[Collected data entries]
Content starts

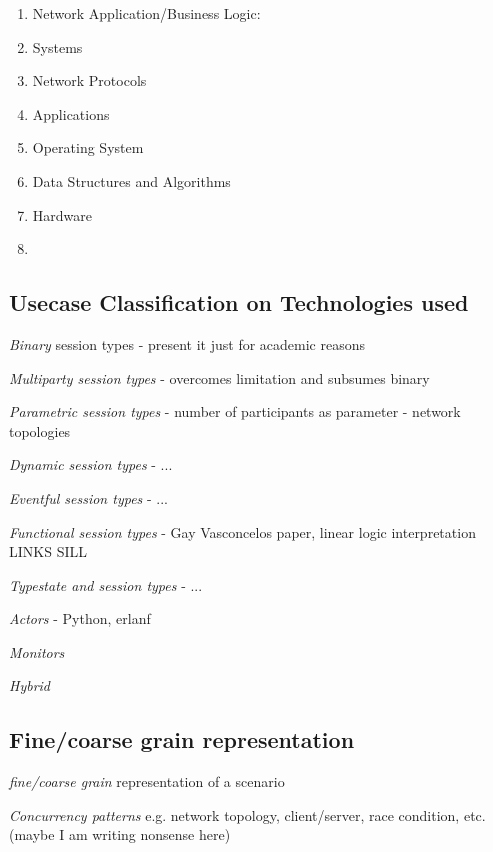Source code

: 
\begin{enumerate}
	\item	Network Application/Business Logic:

	\item	Systems

	\item	Network Protocols

	\item	Applications

	\item	Operating System

	\item	Data Structures and Algorithms

	\item	Hardware

	\item	{}
\end{enumerate}


\subsection{Usecase Classification on Technologies used}


{\em Binary} session types - present it just for academic reasons

{\em Multiparty session types} - overcomes limitation and subsumes binary

{\em Parametric session types} - number of participants as parameter - network topologies

{\em Dynamic session types} - ...

{\em Eventful session types} - ...

{\em Functional session types} - Gay Vasconcelos paper, linear logic interpretation LINKS SILL

{\em Typestate and session types} - ...

{\em Actors} - Python, erlanf

{\em Monitors}

{\em Hybrid}

\subsection{Fine/coarse grain representation}
{\em  fine/coarse grain} representation of a scenario

{\em Concurrency patterns} e.g. network topology, client/server, race condition, etc. (maybe I am writing nonsense here)

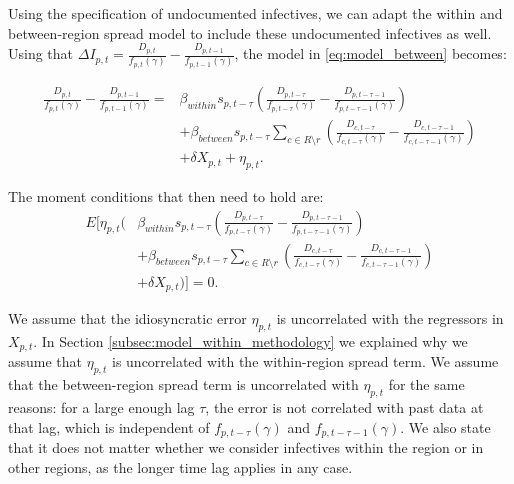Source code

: \documentclass[12pt]{article}
\begin{document}
	Using the specification of undocumented infectives, we can adapt the within and between-region spread model to include these undocumented infectives as well. Using that $\Delta I_{p,t} = \frac{D_{p,t}}{f_{p,t}(\gamma)} - \frac{D_{p,t-1}}{f_{p,t-1}(\gamma)}$, the model in \eqref{eq:model_between} becomes:
	
	    \begin{equation} \label{eq:model_between_undocumented}
            \begin{split}
        		\frac{D_{p,t}}{f_{p,t}(\gamma)} - \frac{D_{p,t-1}}{f_{p,t-1}(\gamma)} = &\beta_{within}s_{p,t-\tau}\left(\frac{D_{p,t-\tau}}{f_{p,t-\tau}(\gamma)} - \frac{D_{p,t-\tau-1}}{f_{p,t-\tau-1}(\gamma)}\right) \\
    		    &+ \beta_{between}s_{p,t-\tau} \sum_{c \in R \setminus r} \left(\frac{D_{c,t-\tau}}{f_{c,t-\tau}(\gamma)} - \frac{D_{c,t-\tau-1}}{f_{c,t-\tau-1}(\gamma)} \right) \\
    		    &+ \delta X_{p,t} + \eta_{p,t}.
    		\end{split}
        \end{equation}
	    
	\noindent The moment conditions that then need to hold are:
	    \begin{equation} \label{eq:model_between_undocumented_moments}
            \begin{split}
    	        E\Bigg[ \eta_{p,t}\Bigg( &\beta_{within}s_{p,t-\tau}\left(\frac{D_{p,t-\tau}}{f_{p,t-\tau}(\gamma)} - \frac{D_{p,t-\tau-1}}{f_{p,t-\tau-1}(\gamma)}\right) \\
    	        &+ \beta_{between}s_{p,t-\tau} \sum_{c \in R \setminus r} \left(\frac{D_{c,t-\tau}}{f_{c,t-\tau}(\gamma)} - \frac{D_{c,t-\tau-1}}{f_{c,t-\tau-1}(\gamma)} \right) \\
    	        &+ \delta X_{p,t} \Bigg) \Bigg] = 0.
	        \end{split}
        \end{equation}
	
	We assume that the idiosyncratic error $\eta_{p,t}$ is uncorrelated with the regressors in $X_{p,t}$. In Section \ref{subsec:model_within_methodology} we explained why we assume that $\eta_{p,t}$ is uncorrelated with the within-region spread term. We assume that the between-region spread term is uncorrelated with $\eta_{p,t}$ for the same reasons: for a large enough lag $\tau$, the error is not correlated with past data at that lag, which is independent of $f_{p,t-\tau}(\gamma)$ and $f_{p,t-\tau-1}(\gamma)$. We also state that it does not matter whether we consider infectives within the region or in other regions, as the longer time lag applies in any case.
	
\end{document}
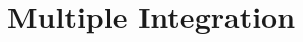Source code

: \documentclass[../calc3.tex]{subfiles}
\begin{document}
\chapter{Multiple Integration}
\end{document}
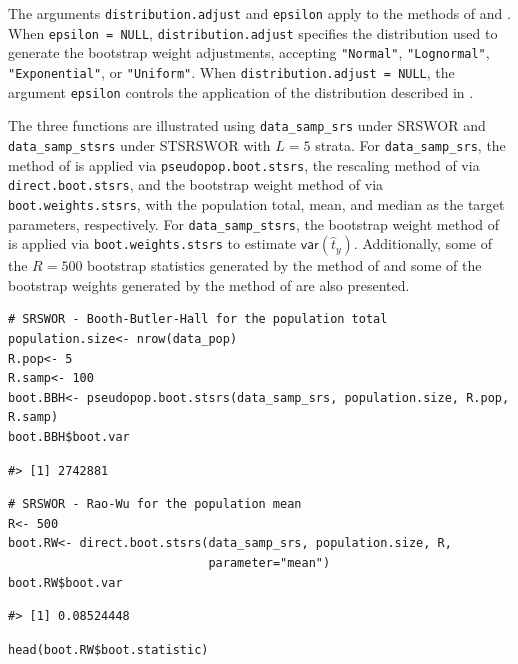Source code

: The arguments \texttt{distribution.adjust} and \texttt{epsilon} apply to the methods of \citet{Bertail:Combris:1997} and \citet{Beaumont:Patak:2012}. When \texttt{epsilon\ =\ NULL}, \texttt{distribution.adjust} specifies the distribution used to generate the bootstrap weight adjustments, accepting \texttt{"Normal"}, \texttt{"Lognormal"}, \texttt{"Exponential"}, or \texttt{"Uniform"}. When \texttt{distribution.adjust\ =\ NULL}, the argument \texttt{epsilon} controls the application of the distribution described in \citet{Beaumont:Patak:2012}.

The three functions are illustrated using \texttt{data\_samp\_srs} under SRSWOR and \texttt{data\_samp\_stsrs} under STSRSWOR with \(L = 5\) strata. For \texttt{data\_samp\_srs}, the method of \citet{Booth:Butler:Hall:1994} is applied via \texttt{pseudopop.boot.stsrs}, the rescaling method of \citet{Rao:Wu:1988} via \texttt{direct.boot.stsrs}, and the bootstrap weight method of \citet{Chipperfield:Preston:2007} via \texttt{boot.weights.stsrs}, with the population total, mean, and median as the target parameters, respectively. For \texttt{data\_samp\_stsrs}, the bootstrap weight method of \citet{Rao:Wu:Yue:1992} is applied via \texttt{boot.weights.stsrs} to estimate \(\mathsf{var}(\hat{t}_y)\). Additionally, some of the \(R = 500\) bootstrap statistics generated by the method of \citet{Rao:Wu:1988} and some of the bootstrap weights generated by the method of \citet{Chipperfield:Preston:2007} are also presented.

\begin{verbatim}
# SRSWOR - Booth-Butler-Hall for the population total
population.size<- nrow(data_pop)
R.pop<- 5
R.samp<- 100
boot.BBH<- pseudopop.boot.stsrs(data_samp_srs, population.size, R.pop, R.samp)
boot.BBH$boot.var
\end{verbatim}

\begin{verbatim}
#> [1] 2742881
\end{verbatim}

\begin{verbatim}
# SRSWOR - Rao-Wu for the population mean
R<- 500
boot.RW<- direct.boot.stsrs(data_samp_srs, population.size, R,
                            parameter="mean")
boot.RW$boot.var
\end{verbatim}

\begin{verbatim}
#> [1] 0.08524448
\end{verbatim}

\begin{verbatim}
head(boot.RW$boot.statistic)
\end{verbatim}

Content ends

### TASK DIRECTIONS
Every line that holds the string "setminus" must be copied from the records above.

### EXPECTED OUTPUT
    		    &+ \beta_{between}s_{p,t-\tau} \sum_{c \in R \setminus r} \left(\frac{D_{c,t-\tau}}{f_{c,t-\tau}(\gamma)} - \frac{D_{c,t-\tau-1}}{f_{c,t-\tau-1}(\gamma)} \right) \\
    	        &+ \beta_{between}s_{p,t-\tau} \sum_{c \in R \setminus r} \left(\frac{D_{c,t-\tau}}{f_{c,t-\tau}(\gamma)} - \frac{D_{c,t-\tau-1}}{f_{c,t-\tau-1}(\gamma)} \right) \\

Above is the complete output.